Data records
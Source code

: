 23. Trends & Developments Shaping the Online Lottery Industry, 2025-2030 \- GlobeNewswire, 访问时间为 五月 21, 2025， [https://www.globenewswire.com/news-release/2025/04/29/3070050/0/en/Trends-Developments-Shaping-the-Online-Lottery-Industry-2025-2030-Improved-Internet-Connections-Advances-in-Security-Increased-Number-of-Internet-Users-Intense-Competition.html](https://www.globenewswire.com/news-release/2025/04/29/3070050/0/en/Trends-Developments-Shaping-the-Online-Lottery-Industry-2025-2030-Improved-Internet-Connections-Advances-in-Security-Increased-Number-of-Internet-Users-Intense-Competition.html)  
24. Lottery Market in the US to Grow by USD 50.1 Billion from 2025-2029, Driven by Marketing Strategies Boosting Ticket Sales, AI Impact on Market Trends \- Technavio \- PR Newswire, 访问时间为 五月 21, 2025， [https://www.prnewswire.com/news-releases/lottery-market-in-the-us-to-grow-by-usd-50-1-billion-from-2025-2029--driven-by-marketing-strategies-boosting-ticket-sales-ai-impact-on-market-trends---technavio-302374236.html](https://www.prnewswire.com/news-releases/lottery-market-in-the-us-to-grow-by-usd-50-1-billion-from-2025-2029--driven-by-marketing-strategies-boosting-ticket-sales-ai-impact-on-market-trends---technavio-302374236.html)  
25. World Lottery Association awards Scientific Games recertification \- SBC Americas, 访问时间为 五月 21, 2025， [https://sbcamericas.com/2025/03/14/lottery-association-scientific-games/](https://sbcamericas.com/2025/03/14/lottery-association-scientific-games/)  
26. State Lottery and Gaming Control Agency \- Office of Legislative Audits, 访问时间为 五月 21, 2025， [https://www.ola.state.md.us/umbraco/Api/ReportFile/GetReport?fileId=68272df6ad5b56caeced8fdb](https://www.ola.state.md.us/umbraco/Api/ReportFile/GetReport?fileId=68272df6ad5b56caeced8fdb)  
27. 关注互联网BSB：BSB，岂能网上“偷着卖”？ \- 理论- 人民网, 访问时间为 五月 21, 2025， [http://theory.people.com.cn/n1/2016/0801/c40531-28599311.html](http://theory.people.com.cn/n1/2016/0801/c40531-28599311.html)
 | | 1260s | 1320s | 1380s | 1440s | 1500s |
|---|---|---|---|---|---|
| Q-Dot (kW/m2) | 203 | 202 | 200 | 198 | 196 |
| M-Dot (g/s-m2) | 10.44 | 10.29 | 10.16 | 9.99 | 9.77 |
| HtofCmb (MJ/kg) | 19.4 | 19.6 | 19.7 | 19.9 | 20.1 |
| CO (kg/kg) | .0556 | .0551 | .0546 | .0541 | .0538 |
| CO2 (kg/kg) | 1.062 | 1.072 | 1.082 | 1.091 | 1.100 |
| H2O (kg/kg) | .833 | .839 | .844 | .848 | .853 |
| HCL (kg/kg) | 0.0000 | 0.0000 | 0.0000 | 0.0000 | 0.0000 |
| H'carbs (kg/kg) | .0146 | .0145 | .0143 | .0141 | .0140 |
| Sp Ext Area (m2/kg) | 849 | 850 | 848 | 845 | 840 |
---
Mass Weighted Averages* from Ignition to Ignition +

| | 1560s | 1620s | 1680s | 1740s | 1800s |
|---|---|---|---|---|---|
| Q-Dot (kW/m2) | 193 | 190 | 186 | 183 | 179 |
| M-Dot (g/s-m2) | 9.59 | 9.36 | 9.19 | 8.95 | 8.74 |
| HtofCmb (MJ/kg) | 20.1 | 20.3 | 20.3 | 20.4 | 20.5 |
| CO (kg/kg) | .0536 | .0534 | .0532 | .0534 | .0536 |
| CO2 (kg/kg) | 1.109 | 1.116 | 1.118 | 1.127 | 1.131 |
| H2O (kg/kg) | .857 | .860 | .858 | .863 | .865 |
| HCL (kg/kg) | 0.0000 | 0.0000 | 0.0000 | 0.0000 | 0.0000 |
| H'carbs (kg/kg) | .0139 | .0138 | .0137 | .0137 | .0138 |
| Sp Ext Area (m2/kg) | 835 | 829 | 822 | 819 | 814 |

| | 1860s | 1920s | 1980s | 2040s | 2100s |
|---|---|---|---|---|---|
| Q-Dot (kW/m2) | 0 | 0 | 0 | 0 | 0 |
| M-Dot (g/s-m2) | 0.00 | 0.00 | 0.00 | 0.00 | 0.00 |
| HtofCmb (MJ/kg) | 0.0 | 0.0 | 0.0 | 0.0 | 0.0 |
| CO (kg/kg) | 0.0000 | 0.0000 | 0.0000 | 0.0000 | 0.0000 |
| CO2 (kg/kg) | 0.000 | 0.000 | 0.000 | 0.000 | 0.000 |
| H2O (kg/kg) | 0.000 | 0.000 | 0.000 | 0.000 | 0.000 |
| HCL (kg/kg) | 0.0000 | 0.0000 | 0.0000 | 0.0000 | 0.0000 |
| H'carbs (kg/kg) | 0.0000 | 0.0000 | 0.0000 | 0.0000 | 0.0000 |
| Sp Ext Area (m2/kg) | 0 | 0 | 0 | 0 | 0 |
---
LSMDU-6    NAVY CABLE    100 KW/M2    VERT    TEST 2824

*THE PROBLEM*
Each entry needs to be written out again, exactly as given.

*SOLUTION FOR THIS EXERCISE*
Source code

: 23. Trends & Developments Shaping the Online Lottery Industry, 2025-2030 \- GlobeNewswire, 访问时间为 五月 21, 2025， [https://www.globenewswire.com/news-release/2025/04/29/3070050/0/en/Trends-Developments-Shaping-the-Online-Lottery-Industry-2025-2030-Improved-Internet-Connections-Advances-in-Security-Increased-Number-of-Internet-Users-Intense-Competition.html](https://www.globenewswire.com/news-release/2025/04/29/3070050/0/en/Trends-Developments-Shaping-the-Online-Lottery-Industry-2025-2030-Improved-Internet-Connections-Advances-in-Security-Increased-Number-of-Internet-Users-Intense-Competition.html)  
24. Lottery Market in the US to Grow by USD 50.1 Billion from 2025-2029, Driven by Marketing Strategies Boosting Ticket Sales, AI Impact on Market Trends \- Technavio \- PR Newswire, 访问时间为 五月 21, 2025， [https://www.prnewswire.com/news-releases/lottery-market-in-the-us-to-grow-by-usd-50-1-billion-from-2025-2029--driven-by-marketing-strategies-boosting-ticket-sales-ai-impact-on-market-trends---technavio-302374236.html](https://www.prnewswire.com/news-releases/lottery-market-in-the-us-to-grow-by-usd-50-1-billion-from-2025-2029--driven-by-marketing-strategies-boosting-ticket-sales-ai-impact-on-market-trends---technavio-302374236.html)  
25. World Lottery Association awards Scientific Games recertification \- SBC Americas, 访问时间为 五月 21, 2025， [https://sbcamericas.com/2025/03/14/lottery-association-scientific-games/](https://sbcamericas.com/2025/03/14/lottery-association-scientific-games/)  
26. State Lottery and Gaming Control Agency \- Office of Legislative Audits, 访问时间为 五月 21, 2025， [https://www.ola.state.md.us/umbraco/Api/ReportFile/GetReport?fileId=68272df6ad5b56caeced8fdb](https://www.ola.state.md.us/umbraco/Api/ReportFile/GetReport?fileId=68272df6ad5b56caeced8fdb)  
27. 关注互联网BSB：BSB，岂能网上“偷着卖”？ \- 理论- 人民网, 访问时间为 五月 21, 2025， [http://theory.people.com.cn/n1/2016/0801/c40531-28599311.html](http://theory.people.com.cn/n1/2016/0801/c40531-28599311.html)
 | | 1260s | 1320s | 1380s | 1440s | 1500s |
|---|---|---|---|---|---|
| Q-Dot (kW/m2) | 203 | 202 | 200 | 198 | 196 |
| M-Dot (g/s-m2) | 10.44 | 10.29 | 10.16 | 9.99 | 9.77 |
| HtofCmb (MJ/kg) | 19.4 | 19.6 | 19.7 | 19.9 | 20.1 |
| CO (kg/kg) | .0556 | .0551 | .0546 | .0541 | .0538 |
| CO2 (kg/kg) | 1.062 | 1.072 | 1.082 | 1.091 | 1.100 |
| H2O (kg/kg) | .833 | .839 | .844 | .848 | .853 |
| HCL (kg/kg) | 0.0000 | 0.0000 | 0.0000 | 0.0000 | 0.0000 |
| H'carbs (kg/kg) | .0146 | .0145 | .0143 | .0141 | .0140 |
| Sp Ext Area (m2/kg) | 849 | 850 | 848 | 845 | 840 |
---
Mass Weighted Averages* from Ignition to Ignition +

| | 1560s | 1620s | 1680s | 1740s | 1800s |
|---|---|---|---|---|---|
| Q-Dot (kW/m2) | 193 | 190 | 186 | 183 | 179 |
| M-Dot (g/s-m2) | 9.59 | 9.36 | 9.19 | 8.95 | 8.74 |
| HtofCmb (MJ/kg) | 20.1 | 20.3 | 20.3 | 20.4 | 20.5 |
| CO (kg/kg) | .0536 | .0534 | .0532 | .0534 | .0536 |
| CO2 (kg/kg) | 1.109 | 1.116 | 1.118 | 1.127 | 1.131 |
| H2O (kg/kg) | .857 | .860 | .858 | .863 | .865 |
| HCL (kg/kg) | 0.0000 | 0.0000 | 0.0000 | 0.0000 | 0.0000 |
| H'carbs (kg/kg) | .0139 | .0138 | .0137 | .0137 | .0138 |
| Sp Ext Area (m2/kg) | 835 | 829 | 822 | 819 | 814 |

| | 1860s | 1920s | 1980s | 2040s | 2100s |
|---|---|---|---|---|---|
| Q-Dot (kW/m2) | 0 | 0 | 0 | 0 | 0 |
| M-Dot (g/s-m2) | 0.00 | 0.00 | 0.00 | 0.00 | 0.00 |
| HtofCmb (MJ/kg) | 0.0 | 0.0 | 0.0 | 0.0 | 0.0 |
| CO (kg/kg) | 0.0000 | 0.0000 | 0.0000 | 0.0000 | 0.0000 |
| CO2 (kg/kg) | 0.000 | 0.000 | 0.000 | 0.000 | 0.000 |
| H2O (kg/kg) | 0.000 | 0.000 | 0.000 | 0.000 | 0.000 |
| HCL (kg/kg) | 0.0000 | 0.0000 | 0.0000 | 0.0000 | 0.0000 |
| H'carbs (kg/kg) | 0.0000 | 0.0000 | 0.0000 | 0.0000 | 0.0000 |
| Sp Ext Area (m2/kg) | 0 | 0 | 0 | 0 | 0 |
---
LSMDU-6    NAVY CABLE    100 KW/M2    VERT    TEST 2824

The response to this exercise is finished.